Tri-County Regional Vocational Technical High School welcomed a panel of eight speakers, four of which are alum, who are in non-traditional careers on Dec. 1. A non-traditional career is defined is by the US Department of Labor as an occupation in which individuals from one gender comprise less than 25 percent of the individuals employed in such occupation. The panel included an early educator, firefighter/paramedic, plumber, police officer, cosmetologist, engineer, salon owner, and dental assistant.
Each panelist had the opportunity to speak about what and who inspired them to pursue their careers, what a typical day at work looks like, the positive and negative aspects of having a non-traditional career, and offered advice to students who are interested in pursuing a career in a non-traditional role. Salon owner, Ken Tracy, was encouraged by his high school guidance counselor to attend Malden School for Girls in the 1960s and during the visit his passion was ignited. He noted that in his early days as a hair stylist his friends would ask him why. After he became a salon owner and found success in the profession he loved, his friends apologized for the negative comments they had made.
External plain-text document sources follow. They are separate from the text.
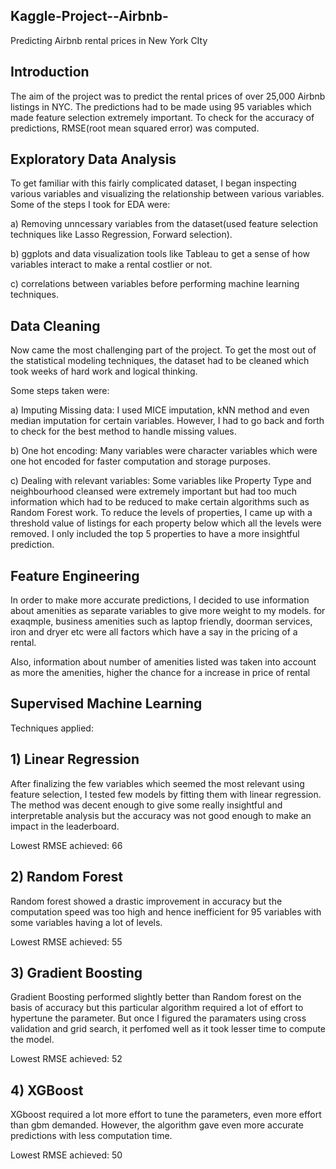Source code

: ## Kaggle-Project--Airbnb-

Predicting Airbnb rental prices in New York CIty

## Introduction

The aim of the project was to predict the rental prices of over 25,000 Airbnb listings in NYC. The predictions had to be made using 95 variables which made 
feature selection extremely important. To check for the accuracy of predictions, RMSE(root mean squared error) was computed.

## Exploratory Data Analysis

To get familiar with this fairly complicated dataset, I began inspecting various variables and visualizing the relationship between various variables.
Some of the steps I took for EDA were:

a) Removing unncessary variables from the dataset(used feature selection techniques like Lasso Regression, Forward selection).

b) ggplots and data visualization tools like Tableau to get a sense of how variables interact to make a rental costlier or not. 

c) correlations between variables before performing machine learning techniques.

## Data Cleaning

Now came the most challenging part of the project. To get the most out of the statistical modeling techniques, the dataset had to be 
cleaned which took weeks of hard work and logical thinking.

Some steps taken were:

a) Imputing Missing data: I used MICE imputation, kNN method and even median imputation for certain variables. However, I had to go back and forth 
to check for the best method to handle missing values. 

b) One hot encoding: Many variables were character variables which were one hot encoded for faster computation and storage purposes.

c) Dealing with relevant variables: Some variables like Property Type and neighbourhood cleansed were extremely important but had too much information which
had to be reduced to make certain algorithms such as Random Forest work. To reduce the levels of properties, I came up with a threshold value of listings for each property 
below which all the levels were removed. I only included the top 5 properties to have a more insightful prediction. 

## Feature Engineering

In order to make more accurate predictions, I decided to use information about amenities as separate variables to give more weight to
my models. for exaqmple, business amenities such as laptop friendly, doorman services, iron and dryer etc were all factors which have a say
in the pricing of a rental.

Also, information about number of amenities listed was taken into account as more the amenities, higher the chance for a increase in price of rental

## Supervised Machine Learning

Techniques applied: 

## 1) Linear Regression

After finalizing the few variables which seemed the most relevant using feature selection, I tested few models by fitting them with
linear regression. The method was decent enough to give some really insightful and interpretable analysis but the accuracy was not good enough to 
make an impact in the leaderboard.

Lowest RMSE achieved: 66

## 2) Random Forest

Random forest showed a drastic improvement in accuracy but the computation speed was too high and hence inefficient for 95 variables 
with some variables having a lot of levels.

Lowest RMSE achieved: 55

## 3) Gradient Boosting

Gradient Boosting performed slightly better than Random forest on the basis of accuracy but this particular algorithm required a 
lot of effort to hypertune the parameter. But once I figured the paramaters using cross validation and grid search, it perfomed well as 
it took lesser time to compute the model. 

Lowest RMSE achieved: 52

## 4) XGBoost

XGboost required a lot more effort to tune the parameters, even more effort than gbm demanded. However, the algorithm gave 
even more accurate predictions with less computation time.

Lowest RMSE achieved: 50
Many of the panelists noted the positives of being in a non-traditional career. For the early childhood educator he has found that male students flock to him as one of the only male teachers and seem to find it easier to make a connection with him. The mechanical engineer noted that she was frequently the only female on a team and was called upon to work on machines because her smaller hands were able to fit into spaces her male counterparts could not. The female police sergeant noted that her communication skills and compassion has allowed her to defuse tension during calls.
After the discussion students were able to ask questions of the panel and the freshman had thoughtful queries to help them understand if they would like to pursue a non-traditional career.